RECORDS FOR THIS EXERCISE Block Start

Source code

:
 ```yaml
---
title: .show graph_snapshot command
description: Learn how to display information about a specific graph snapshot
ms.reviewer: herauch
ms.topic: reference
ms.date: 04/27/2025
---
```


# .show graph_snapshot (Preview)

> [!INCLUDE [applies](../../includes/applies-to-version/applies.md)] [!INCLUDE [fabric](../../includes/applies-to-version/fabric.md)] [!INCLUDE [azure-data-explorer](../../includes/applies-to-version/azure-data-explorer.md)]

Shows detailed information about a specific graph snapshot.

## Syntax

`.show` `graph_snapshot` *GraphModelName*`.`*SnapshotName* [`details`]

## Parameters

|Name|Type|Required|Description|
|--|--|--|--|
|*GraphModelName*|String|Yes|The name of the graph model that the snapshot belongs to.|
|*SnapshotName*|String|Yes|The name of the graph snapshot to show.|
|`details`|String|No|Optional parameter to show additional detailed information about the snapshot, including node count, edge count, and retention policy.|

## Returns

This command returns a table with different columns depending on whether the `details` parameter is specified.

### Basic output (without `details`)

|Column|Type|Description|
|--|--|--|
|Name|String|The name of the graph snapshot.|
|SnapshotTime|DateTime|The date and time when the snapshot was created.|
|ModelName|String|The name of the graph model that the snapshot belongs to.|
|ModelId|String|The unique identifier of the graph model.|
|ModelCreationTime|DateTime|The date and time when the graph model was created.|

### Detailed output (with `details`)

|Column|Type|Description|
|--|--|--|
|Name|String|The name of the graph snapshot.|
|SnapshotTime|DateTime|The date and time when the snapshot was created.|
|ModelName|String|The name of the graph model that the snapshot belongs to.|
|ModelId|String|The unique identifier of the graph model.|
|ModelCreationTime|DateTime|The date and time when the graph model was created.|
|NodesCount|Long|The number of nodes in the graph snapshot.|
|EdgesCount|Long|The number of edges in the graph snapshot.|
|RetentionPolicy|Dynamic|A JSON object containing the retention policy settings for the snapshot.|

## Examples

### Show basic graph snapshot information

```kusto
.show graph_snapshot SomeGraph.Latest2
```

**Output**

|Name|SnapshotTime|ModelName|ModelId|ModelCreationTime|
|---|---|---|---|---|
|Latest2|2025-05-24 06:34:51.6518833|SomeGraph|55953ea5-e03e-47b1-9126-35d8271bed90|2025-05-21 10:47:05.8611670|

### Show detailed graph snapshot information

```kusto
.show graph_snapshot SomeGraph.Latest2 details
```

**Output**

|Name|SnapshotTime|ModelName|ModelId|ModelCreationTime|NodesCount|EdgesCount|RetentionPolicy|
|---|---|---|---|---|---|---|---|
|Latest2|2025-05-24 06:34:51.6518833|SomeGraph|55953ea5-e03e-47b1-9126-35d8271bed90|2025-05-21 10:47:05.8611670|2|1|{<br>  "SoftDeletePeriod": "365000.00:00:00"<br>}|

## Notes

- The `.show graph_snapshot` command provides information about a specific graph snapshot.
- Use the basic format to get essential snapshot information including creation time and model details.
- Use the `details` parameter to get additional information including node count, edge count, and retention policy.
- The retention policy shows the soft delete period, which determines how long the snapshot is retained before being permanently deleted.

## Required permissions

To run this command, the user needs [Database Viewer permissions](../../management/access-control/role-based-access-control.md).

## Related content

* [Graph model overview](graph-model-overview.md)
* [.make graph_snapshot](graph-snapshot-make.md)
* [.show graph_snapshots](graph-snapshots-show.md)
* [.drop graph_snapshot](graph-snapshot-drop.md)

RECORDS FOR THIS EXERCISE Block End
RECORDS FOR THIS EXERCISE Block Start

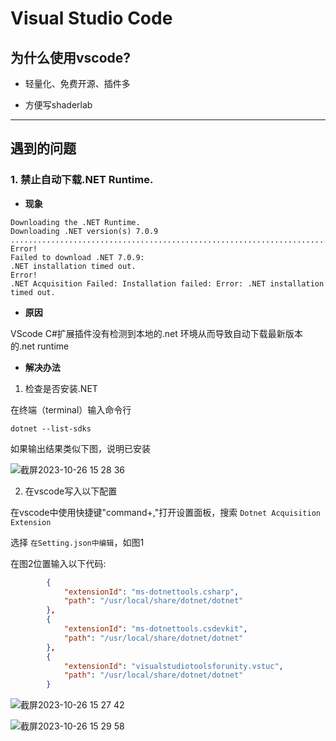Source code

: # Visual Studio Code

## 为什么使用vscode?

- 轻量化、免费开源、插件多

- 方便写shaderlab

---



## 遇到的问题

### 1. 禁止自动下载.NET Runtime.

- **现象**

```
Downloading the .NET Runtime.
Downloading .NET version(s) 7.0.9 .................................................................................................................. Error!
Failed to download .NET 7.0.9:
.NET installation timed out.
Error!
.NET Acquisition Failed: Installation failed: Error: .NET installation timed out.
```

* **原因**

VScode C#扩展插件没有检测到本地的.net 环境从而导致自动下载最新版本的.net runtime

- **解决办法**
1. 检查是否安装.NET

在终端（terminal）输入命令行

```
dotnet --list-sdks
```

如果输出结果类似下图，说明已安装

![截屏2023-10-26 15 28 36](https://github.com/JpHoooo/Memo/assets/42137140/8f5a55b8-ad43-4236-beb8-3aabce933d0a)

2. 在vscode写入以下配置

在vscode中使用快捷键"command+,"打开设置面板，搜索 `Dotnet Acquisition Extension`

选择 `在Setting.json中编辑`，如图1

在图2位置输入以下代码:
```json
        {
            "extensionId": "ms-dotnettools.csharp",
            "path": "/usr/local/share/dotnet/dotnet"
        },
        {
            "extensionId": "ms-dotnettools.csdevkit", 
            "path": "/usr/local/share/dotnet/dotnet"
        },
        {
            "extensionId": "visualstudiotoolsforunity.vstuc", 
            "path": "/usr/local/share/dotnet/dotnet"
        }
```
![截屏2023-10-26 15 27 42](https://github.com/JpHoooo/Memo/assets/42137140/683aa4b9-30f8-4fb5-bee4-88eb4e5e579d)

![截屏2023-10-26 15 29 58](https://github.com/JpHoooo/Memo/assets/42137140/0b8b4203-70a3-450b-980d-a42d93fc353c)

RECORDS FOR THIS EXERCISE Block End
RECORDS FOR THIS EXERCISE Block Start

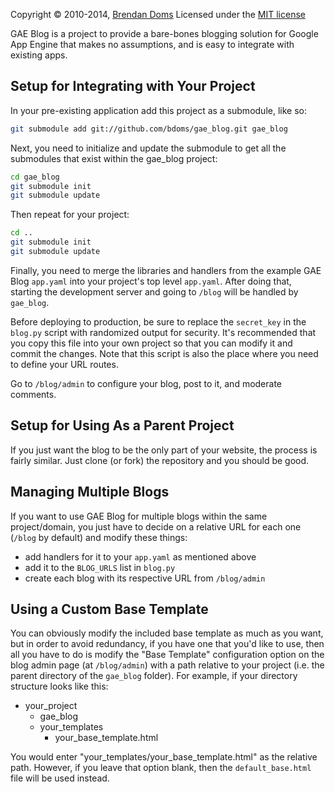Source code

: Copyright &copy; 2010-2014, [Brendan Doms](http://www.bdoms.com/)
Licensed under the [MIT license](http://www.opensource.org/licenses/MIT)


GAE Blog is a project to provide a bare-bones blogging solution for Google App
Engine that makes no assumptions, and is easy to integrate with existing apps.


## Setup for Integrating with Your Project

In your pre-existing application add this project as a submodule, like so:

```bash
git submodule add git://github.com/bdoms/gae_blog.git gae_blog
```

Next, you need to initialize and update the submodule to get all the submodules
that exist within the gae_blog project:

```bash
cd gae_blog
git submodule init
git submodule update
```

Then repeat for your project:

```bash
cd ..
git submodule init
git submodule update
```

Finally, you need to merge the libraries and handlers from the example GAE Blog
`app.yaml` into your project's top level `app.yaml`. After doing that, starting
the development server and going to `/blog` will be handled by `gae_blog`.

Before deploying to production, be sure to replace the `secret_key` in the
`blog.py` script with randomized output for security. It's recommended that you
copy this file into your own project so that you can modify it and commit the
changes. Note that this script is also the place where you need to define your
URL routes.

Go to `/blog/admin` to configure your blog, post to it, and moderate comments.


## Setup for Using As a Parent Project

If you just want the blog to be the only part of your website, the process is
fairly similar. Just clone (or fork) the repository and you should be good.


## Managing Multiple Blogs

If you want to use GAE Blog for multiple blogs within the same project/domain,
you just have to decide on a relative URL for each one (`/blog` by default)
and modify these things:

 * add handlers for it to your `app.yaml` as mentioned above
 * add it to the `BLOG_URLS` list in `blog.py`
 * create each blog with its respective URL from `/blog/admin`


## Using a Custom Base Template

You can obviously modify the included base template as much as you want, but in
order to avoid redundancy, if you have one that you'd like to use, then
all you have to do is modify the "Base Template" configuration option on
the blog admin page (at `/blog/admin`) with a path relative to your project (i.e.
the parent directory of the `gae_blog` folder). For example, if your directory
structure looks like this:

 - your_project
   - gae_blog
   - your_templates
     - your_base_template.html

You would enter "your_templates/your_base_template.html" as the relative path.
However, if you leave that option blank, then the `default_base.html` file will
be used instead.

RECORDS FOR THIS EXERCISE Block End

● INSTRUCTIONS TO FOLLOW:
Copy all lines from the entries that contain the word "each".

● TASK OUTPUT:
you just have to decide on a relative URL for each one (`/blog` by default)
 * create each blog with its respective URL from `/blog/admin`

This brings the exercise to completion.